Another easy thing to implement would be a popularity check: "This package was only installed nnn times. Did you mean xxx, or do you want to proceed with the installation of yyy by author [email protected]?"

Email verification is a must.

[+] zokier|8 years ago|reply
Managing supply chain is one the basic principles of good engineering. Not properly vetting your sources is negligence. The problem of course is that computers are really good at amplifying work, including mistakes. So small mistake, like a typo, could have catastrophic impact, like injecting malware that can take over the whole system.
[+] bughunter3|8 years ago|reply
There are over 100,000 packages and PyPI is run by volunteers. This is not practical.

PyPI is not a curated distribution.

[+] mwerty|8 years ago|reply
How about a Levenshtein distance threshold for new package names to be accepted? I.e only allow names that are different enough from the existing set to avoid typos (or whatever errors we are trying to guard against)?
[+] EstDelenda|8 years ago|reply
Any method of software distribution which is not rooted in cryptographic author verification against a fine-grained, user-manageable trust store should be put bellow the sanity waterline, 20 years ago.
[+] defined|8 years ago|reply
Here's something that contributes to typosquatting: the lack of responsiveness by package management organizations to claims on orphaned or unmaintainable packages.

People who upload packages often leave organizations, who are then stuck with a package they can't update because the password went with the person, and the email reset link points to a now-defunct email address.

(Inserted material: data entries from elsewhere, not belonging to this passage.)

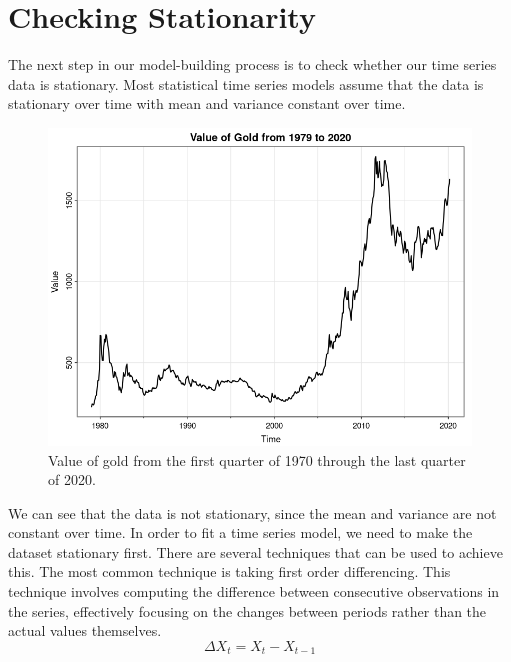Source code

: \documentclass[12pt]{article}
\begin{document}
\section{Checking Stationarity}
The next step in our model-building process is to check whether our time series data is stationary. Most statistical time series models assume that the data is stationary over time with mean and variance constant over time.

\begin{figure}[h]
    \centering
    \includegraphics[width=1\textwidth]{images/data_plot.png}
    \caption{Value of gold from the first quarter of 1970 through the last quarter of 2020.}
    \label{fig:figure_1}
\end{figure}

We can see that the data is not stationary, since the mean and variance are not constant over time. In order to fit a time series model, we need to make the dataset stationary first. There are several techniques that can be used to achieve this. The most common technique is taking first order differencing. This technique involves computing the difference between consecutive observations in the series, effectively focusing on the changes between periods rather than the actual values themselves.
$$\Delta X_t = X_t - X_{t-1}$$
\end{document}
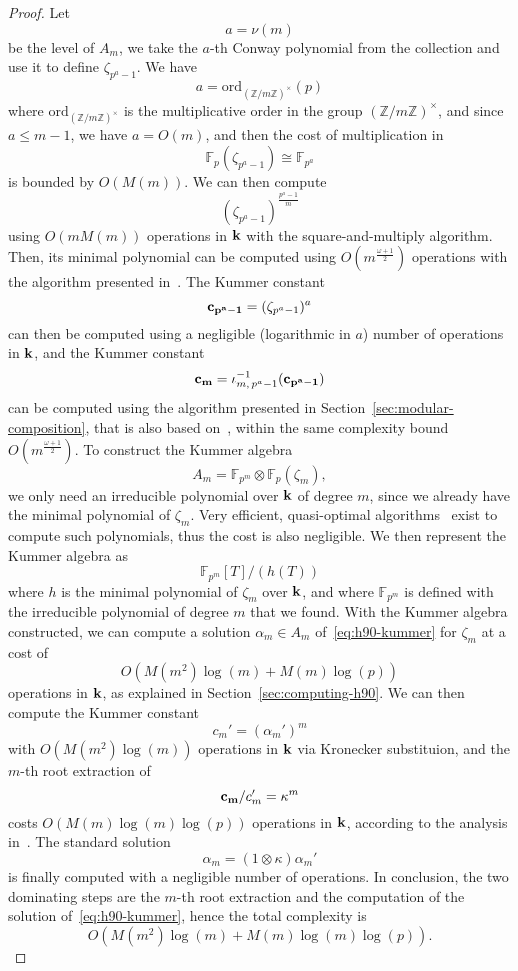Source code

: \begin{proof}
 Let 
 \[
   a = \nu(m)
 \]
 be the level of $A_m$, we take the $a$-th Conway polynomial from the collection
 and use it to define $\zeta_{p^a-1}$. We have
 \[
   a = \mathrm{ord}_{(\mathbb{Z}/m\mathbb{Z})^\times}(p)
 \]
 where $\mathrm{ord}_{(\mathbb{Z}/m\mathbb{Z})^\times}$ is the multiplicative
 order in the group $(\mathbb{Z}/m\mathbb{Z})^\times$, and since $a\leq m-1$, we
 have $a=O(m)$, and then the cost of multiplication in
 \[
   \mathbb{F}_p(\zeta_{p^a-1}) \cong \mathbb{F}_{p^{a}}
 \]
 is bounded by $O(M(m))$. We can then compute 
 \[
   (\zeta_{p^a-1})^{\frac{p^a-1}{m}}
 \]
 using $O(mM(m))$ operations in $\mathbf{k}$ with the square-and-multiply algorithm.
 Then, its minimal polynomial can be computed using $O(m^{\frac{\omega+1}{2}})$
 operations with the algorithm presented in~\cite{Shoup94}. The Kummer constant
 \[
   \mathbf{c_{p^a-1}} = (\zeta_{p^a-1})^a
 \]
 can then be computed using a negligible (logarithmic in $a$) number of
 operations in $\mathbf{k}$, and the Kummer constant
 \[
   \mathbf{c_{m}} = \iota_{m,\, p^a-1}^{-1}(\mathbf{c_{p^a-1}})
 \]
 can be computed using the algorithm presented in
 Section~\ref{sec:modular-composition}, that is also based on~\cite{Shoup94},
 within the same complexity bound $O(m^{\frac{\omega+1}{2}})$.
 To construct the Kummer algebra
 \[
   A_m = \mathbb{F}_{p^{m}}\otimes\mathbb{F}_p(\zeta_m),
 \]
 we only need an irreducible polynomial over $\mathbf{k}$ of degree $m$, since we
 already have the minimal polynomial of $\zeta_m$. Very efficient, quasi-optimal
 algorithms~\cite{BFSS06, CL13, DDS13} exist to compute such polynomials, thus
 the cost is also negligible. We then represent the Kummer algebra as
 \[
   \mathbb{F}_{p^{m}}[T]/(h(T))
 \]
 where $h$ is the minimal polynomial of $\zeta_m$ over $\mathbf{k}$, and where
 $\mathbb{F}_{p^{m}}$ is defined with the irreducible polynomial of degree $m$
 that we found.
 With the Kummer algebra constructed, we can
 compute a solution $\alpha_m\in A_m$ of~\eqref{eq:h90-kummer} for $\zeta_m$ at
 a cost of 
 \[
   O(M(m^2)\log(m)+M(m)\log(p))
 \]
 operations in
 $\mathbf{k}$, as explained in Section~\ref{sec:computing-h90}. We can then compute the
 Kummer constant
 \[
   c_m' = (\alpha_m')^m
 \]
 with $O(M(m^2)\log(m))$ operations in $\mathbf{k}$ via Kronecker substituion, and the
 $m$-th root extraction of
 \[
   \mathbf{c_{m}}/c_m' = \kappa^m
 \]
 costs $O(M(m)\log(m)\log(p))$ operations in $\mathbf{k}$, according to the analysis
 in~\cite{BDDFS17}. The standard solution
 \[
   \alpha_m = (1\otimes\kappa)\alpha_m'
 \]
 is finally computed with a negligible number of operations. In conclusion, the
 two dominating steps are the $m$-th root extraction and the computation of the
 solution of~\eqref{eq:h90-kummer}, hence the total complexity is
 \[
   O(M(m^2)\log(m)+M(m)\log(m)\log(p)).
 \]
\end{proof}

Petitioning the package management team is sometimes fruitless, forcing a needless new instance of typosquatting.

[+] ehnto|8 years ago|reply
Part of my dislike for the Node ecosystem in particular and I am sure others have a similar problem, is the dependency trees are super complex.

Because packages tend to be small and many, and each of those has their own dependencies, you can end up with hundreds of packages installed which is simply impractical to manually review.

It is not node, but we do in fact manually review each package we utilize for our given language because it's feasible and worthwhile as the dependency tree is small in this ecosystem. Each and every package is a possible attack vector whether that be intentionally or just because it's poorly written and we can't simply ignore that because it's the done thing and "the community reviews them".

[+] bhouston|8 years ago|reply
I bet there are quite a few malicious NPM packages that we do not know about.

Is Node is used in government and military solutions? If so then the NPM ecosystem is likely targeted by state actors, and it is a sitting duck.

[+] thehardsphere|8 years ago|reply
State actors do not limit themselves to government and military targets; many of them target civilians for all sorts of purposes.
[+] asperous|8 years ago|reply
I once tried to upload a package called "requirements.txt" (since people do pip install requirements.txt all the time forgetting the -r).

Pypi actually blocks that name from being a package!

[+] EGreg|8 years ago|reply
Here is the general problem with dependencies:

When a dependency changes, all the projects that directly depend on it should get notified immediately and their maintainers should rush to test the new changes, to see if they break anything.

There is no shortcut around this, because if B1, B2, ... Bn depend on A1, the consequences may be different for each Bk.

The only real secure optimization that can be done is realizing that some of the Bk use A1 the exact same limited way and thus make an intermediate A1b that depends on A1 which those Bk's depend on. These "projection" builds may be automated by eg the set of methods called by the B's.

Anyway, this is the way that iOS does it before iOS 11 comes out to users. They release a beta to all developers. And they even fix bugs in the beta before releasing to the public.

Without beta testing periods, you can get laziness and just auto-accepting of whatever cane out.

There is be an "alpha release" feature in git where maintainers might put out the next version to be tested by all who depend on it. THIS FEATURE SHOULD NOTIFY THE MAINTAINERS SUBSCRIBED TO THE REPO. THE BUILD ITSELF SHOULD GET ISSUES AND RATINGS FROM MAINTAINERS AS THEY TEST THE NEW BUILD. And releases should not be too frequent.

This is the way to prevent bad things from happening. But that also means that the deeper the dependency is, the more levels this process could take to propagate to end-users.

[+] teilo|8 years ago|reply
I think we need a system to prevent this instead of the wild-west that PyPi has become. For example: Developer signatures that are checked against a community rating. If someone does `pip install` pip would look up the developer signature of the package and check a community rating that would verify this is a developer who has offered legit packages in the past. It's not foolproof, but it would go a long way towards solving this.
[+] wongarsu|8 years ago|reply
That sounds easy to defeat. Make some mundane, but legit packages (maybe on of those "$X but without the pointless complexity"-packages), gain trust, once trust is reached start uploading typo-squatting packages.

Knowing today's internet, programmers from cheap-labour nations (India & Co.) would soon start offering "trusted PyPi accounts" for sale on hacker forums.

[+] zokier|8 years ago|reply
You could add the ability for well known members to vet newbie developers, maybe by signing their key. And now you have re-invented web of trust.